Remember: Don’t output anything before the redirect header, and nothing after the redirect header!
Redirects done by the Web server itself
When you read your raw server logs, you’ll find a few 302 and/or 301 redirects Apache has performed without an explicit redirect statement in the server configuration, .htaccess, or a script. Most of these automatic redirects are the result of a very popular bullshit practice: removing trailing slashes. Although the standard defines that an URI like /directory is not a file name by default, therefore equals /directory/ if there’s no file named /directory, choosing the version without the trailing slash is lazy at least, and creates lots of troubles (404s in some cases, otherwise external redirects, but always duplicate content issues you should fix with URL canonicalization routines).
For example Yahoo is a big fan of truncated URLs. They might save a few terabytes in their indexes by storing URLs without the trailing slash, but they send every user’s browser twice to those locations.

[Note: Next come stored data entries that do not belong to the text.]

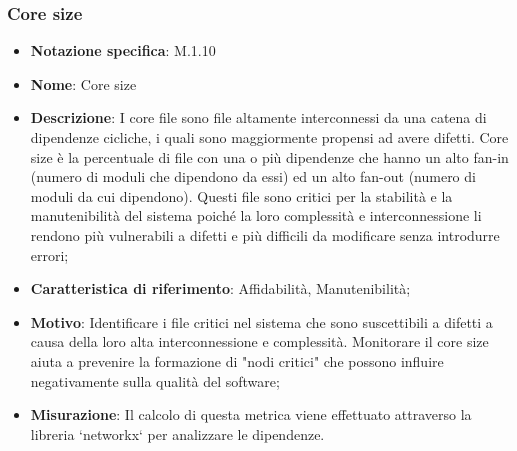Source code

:\subsubsection{Core size}
\begin{itemize}
    \item \textbf{Notazione specifica}: M.1.10
    \item \textbf{Nome}: Core size
    \item \textbf{Descrizione}: I core file sono file altamente interconnessi da una catena di dipendenze cicliche, i quali sono maggiormente propensi ad avere difetti. Core size è la percentuale di file con una o più dipendenze che hanno un alto fan-in (numero di moduli che dipendono da essi) ed un alto fan-out (numero di moduli da cui dipendono). Questi file sono critici per la stabilità e la manutenibilità del sistema poiché la loro complessità e interconnessione li rendono più vulnerabili a difetti e più difficili da modificare senza introdurre errori;
    \item \textbf{Caratteristica di riferimento}: Affidabilità, Manutenibilità;
    \item \textbf{Motivo}: Identificare i file critici nel sistema che sono suscettibili a difetti a causa della loro alta interconnessione e complessità. Monitorare il core size aiuta a prevenire la formazione di "nodi critici" che possono influire negativamente sulla qualità del software;
    \item \textbf{Misurazione}: Il calcolo di questa metrica viene effettuato attraverso la libreria `networkx` per analizzare le dipendenze.
    
\end{itemize}
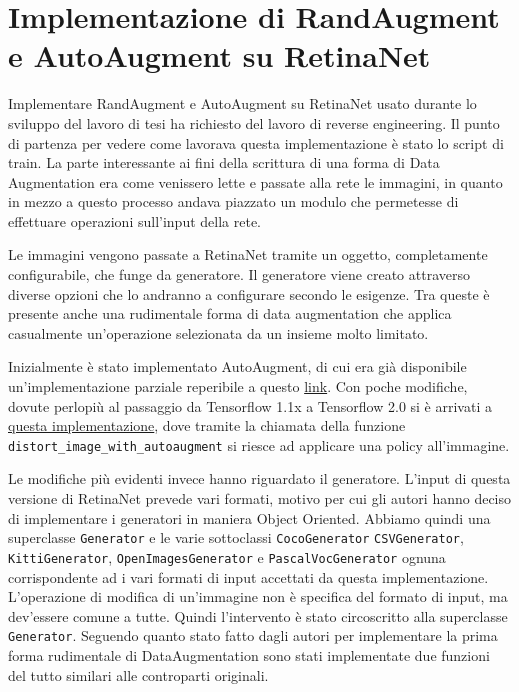 \chapter{Implementazione di RandAugment e AutoAugment su RetinaNet}


Implementare RandAugment e AutoAugment su RetinaNet usato durante lo sviluppo del lavoro di tesi ha richiesto del lavoro di reverse engineering. Il punto di partenza per vedere come lavorava questa implementazione è stato lo script di train. La parte interessante ai fini della scrittura di una forma di Data Augmentation era come venissero lette e passate alla rete le immagini, in quanto in mezzo a questo processo andava piazzato un modulo che permetesse di effettuare operazioni sull'input della rete. 

Le immagini vengono passate a RetinaNet tramite un oggetto, completamente configurabile, che funge da generatore. Il generatore viene creato attraverso diverse opzioni che lo andranno a configurare secondo le esigenze. Tra queste è presente anche una rudimentale forma di data augmentation che applica casualmente un'operazione selezionata da un insieme molto limitato. 

Inizialmente è stato implementato AutoAugment, di cui era già disponibile un'implementazione parziale reperibile a questo \href{https://github.com/tensorflow/tpu/blob/master/models/official/detection/utils/autoaugment_utils.py}{link}. Con poche modifiche, dovute perlopiù al passaggio da Tensorflow 1.1x a Tensorflow 2.0 si è arrivati a \href{https://github.com/iskorini/keras-retinanet/blob/master/keras_retinanet/utils/autoaugment_utils_tf2.py}{questa implementazione}, dove tramite la chiamata della funzione \texttt{distort\_image\_with\_autoaugment} si riesce ad applicare una policy all'immagine. 

Le modifiche più evidenti invece hanno riguardato il generatore. L'input di questa versione di RetinaNet prevede vari formati, motivo per cui gli autori hanno deciso di implementare i generatori in maniera Object Oriented. Abbiamo quindi una superclasse \texttt{Generator} e le varie sottoclassi \texttt{CocoGenerator} \texttt{CSVGenerator}, \texttt{KittiGenerator}, \texttt{OpenImagesGenerator} e \texttt{PascalVocGenerator} ognuna corrispondente ad i vari formati di input accettati da questa implementazione. L'operazione di modifica di un'immagine non è specifica del formato di input, ma dev'essere comune a tutte. Quindi l'intervento è stato circoscritto alla superclasse \texttt{Generator}. Seguendo quanto stato fatto dagli autori per implementare la prima forma rudimentale di DataAugmentation sono stati implementate due funzioni del tutto similari alle controparti originali. 


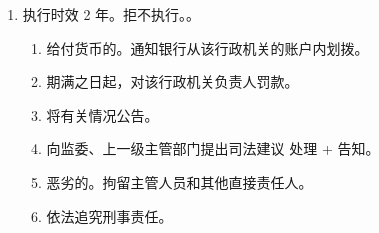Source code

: \begin{enumerate}
        \begin{enumerate}
          \item 知道做啥。
                \begin{enumerate}
                  \item 履行判决。。。
                  \item 给付判决。比履行判决的内容更具体。。
                \end{enumerate}
          \item 不知做啥。
                \begin{enumerate}
                  \item 重新处理判决，。
                  \item {}。。
                \end{enumerate}
          \item 作无意义，确认违法。。
        \end{enumerate}
  \item 执行时效 2 年。拒不执行。。
        \begin{enumerate}
          \item 给付货币的。通知银行从该行政机关的账户内划拨。
          \item 期满之日起，对该行政机关负责人罚款。
          \item 将有关情况公告。
          \item 向监委、上一级主管部门提出司法建议 \yjt 处理 + 告知。
          \item 恶劣的。拘留主管人员和其他直接责任人。
          \item 依法追究刑事责任。
        \end{enumerate}
\end{enumerate}
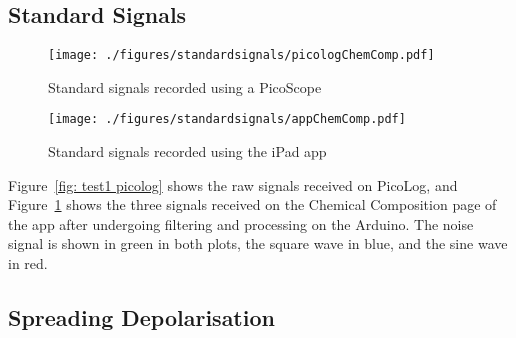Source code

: \subsection{Standard Signals}

\begin{figure}[h!]
\centering
\texttt{[image: ./figures/standardsignals/picologChemComp.pdf]}
\captionsetup{justification=centering}
\caption{Standard signals recorded using a PicoScope}
\label{fig: test1 picolog}
\bigbreak
\texttt{[image: ./figures/standardsignals/appChemComp.pdf]}
\captionsetup{justification=centering}
\caption{Standard signals recorded using the iPad app}
\label{fig: test1 app}
\end{figure}



Figure~\ref{fig: test1 picolog} shows the raw signals received on PicoLog, and Figure~\ref{fig: test1 app} shows the three signals received on the Chemical Composition page of the app after undergoing filtering and processing on the Arduino. The noise signal is shown in green in both plots, the square wave in blue, and the sine wave in red.


\subsection{Spreading Depolarisation}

Web servers must do a 302 or 301 redirect on each Yahoo-referrer requesting a directory or pseudo-directory, because they can’t serve the default document of an omitted path segment (the path component of an URI begins with a slash, the slash is its segment delimiter, and a trailing slash stands for the last (or only) segment representing a default document like index.html). From the Web server’s perspective /directory does not equal /directory/, only /directory/ addresses /directory/index.(htm|html|shtml|php|...), whereby the file name of the default document must be omitted (among other things to preserve the URL structure when the underlying technology changes). Also, the requested URI without its trailing slash may address a file or an on the fly output (if you make use of mod_rewrite to mask ugly URLs you better test what happens with screwed URIs of yours).

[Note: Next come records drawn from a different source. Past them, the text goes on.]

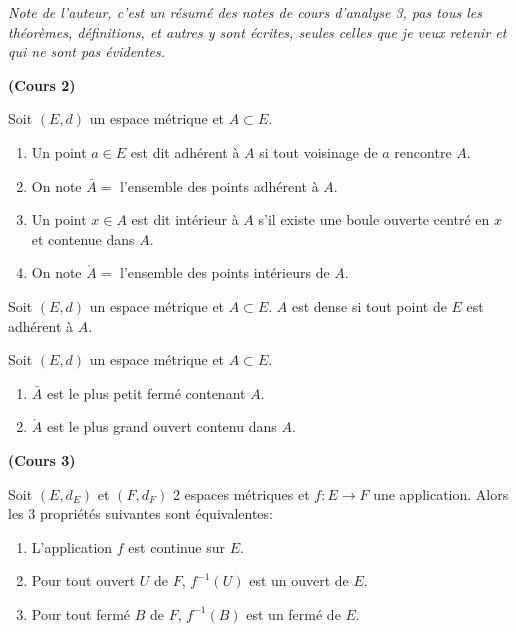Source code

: \documentclass[12pt,a4paper]{article}
\begin{document}
\begin{flushleft}

\textit{Note de l'auteur, c'est un résumé des notes de cours d'analyse 3, pas tous les théorèmes, définitions, et autres y sont écrites, seules celles que je veux retenir et qui ne sont pas évidentes.}\dbs

\textbf{(Cours 2)}

\begin{mydef} 
Soit $(E,d)$ un espace métrique et $A \subset E$.
\begin{enumerate}
\item Un point $a \in E$ est dit adhérent à $A$ si tout voisinage de $a$ rencontre $A$.
\item On note $\bar{A} = $ l'ensemble des points adhérent à $A$.
\item Un point $x \in A$ est dit intérieur à $A$ s'il existe une boule ouverte centré en $x$ et contenue dans $A$.
\item On note $\mathring{A} = $ l'ensemble des points intérieurs de $A$.
\end{enumerate}
\end{mydef}

\begin{mydef}
Soit $(E,d)$ un espace métrique et $A \subset E$. $A$ est dense si tout point de $E$ est adhérent à $A$.
\end{mydef}

\begin{thm} 
Soit $(E,d)$ un espace métrique et $A \subset E$.
\begin{enumerate}
\item $\bar{A}$ est le plus petit fermé contenant $A$.
\item $\mathring{A}$ est le plus grand ouvert contenu dans $A$.
\end{enumerate}
\end{thm}

\textbf{(Cours 3)}

\begin{thm} 
Soit $(E,d_E)$ et $(F,d_F)$ 2 espaces métriques et $f: E \longrightarrow F$ une application. Alors les 3 propriétés suivantes sont équivalentes:
\begin{enumerate}
\item L'application $f$ est continue sur $E$.
\item Pour tout ouvert $U$ de $F$, $ f^{-1} (U) $ est un ouvert de $E$.
\item Pour tout fermé $B$ de $F$, $ f^{-1} (B) $ est un fermé de $E$.
\end{enumerate}
\end{thm}


\end{flushleft}
\end{document}
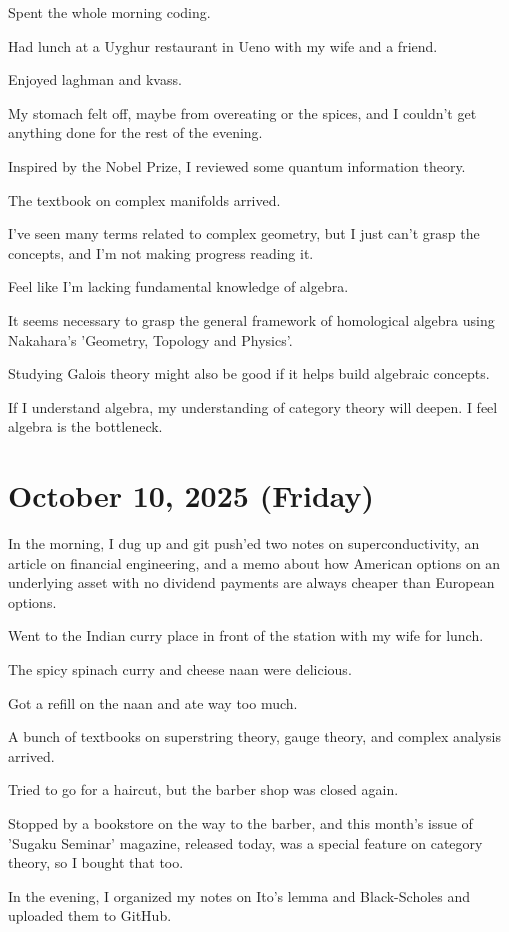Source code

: \documentclass{article}
\begin{document}
Spent the whole morning coding.

Had lunch at a Uyghur restaurant in Ueno with my wife and a friend.

Enjoyed laghman and kvass.

My stomach felt off, maybe from overeating or the spices, and I couldn't get anything done for the rest of the evening.

Inspired by the Nobel Prize, I reviewed some quantum information theory.

The textbook on complex manifolds arrived.

I've seen many terms related to complex geometry, but I just can't grasp the concepts, and I'm not making progress reading it.

Feel like I'm lacking fundamental knowledge of algebra.

It seems necessary to grasp the general framework of homological algebra using Nakahara's 'Geometry, Topology and Physics'.

Studying Galois theory might also be good if it helps build algebraic concepts.

If I understand algebra, my understanding of category theory will deepen. I feel algebra is the bottleneck.

\section{October 10, 2025 (Friday)}

In the morning, I dug up and git push'ed two notes on superconductivity, an article on financial engineering, and a memo about how American options on an underlying asset with no dividend payments are always cheaper than European options.

Went to the Indian curry place in front of the station with my wife for lunch.

The spicy spinach curry and cheese naan were delicious.

Got a refill on the naan and ate way too much.

A bunch of textbooks on superstring theory, gauge theory, and complex analysis arrived.

Tried to go for a haircut, but the barber shop was closed again.

Stopped by a bookstore on the way to the barber, and this month's issue of 'Sugaku Seminar' magazine, released today, was a special feature on category theory, so I bought that too.

In the evening, I organized my notes on Ito's lemma and Black-Scholes and uploaded them to GitHub.
\end{document}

Yahoo wastes even their own resources. Their crawler persistently requests the shortened URL, what bounces with a redirect to the canonical URL. Here is an example from my raw logs:
74.6.20.165 - - [05/Oct/2007:01:13:04 -0400] "GET /directory HTTP/1.0″ 301 26 “-” “Mozilla/5.0 (compatible; Yahoo! Slurp; http://help.yahoo.com/help/us/ysearch/slurp)”
74.6.20.165 - - [05/Oct/2007:01:13:06 -0400] “GET /directory/ HTTP/1.0″ 200 8642 “-” “Mozilla/5.0 (compatible; Yahoo! Slurp; http://help.yahoo.com/help/us/ysearch/slurp)”
[I’ve replaced a rather long path with “directory”]
If you persistently redirect Yahoo to the canonical URLs (with trailing slash), they’ll use your canonical URLs on the SERPs eventually (but their crawler still requests Yahoo-generated crap). Having many good inbound links as well as clean internal links –all with the trailing slash– helps too, but is not a guarantee for canonical URL normalization at Yahoo.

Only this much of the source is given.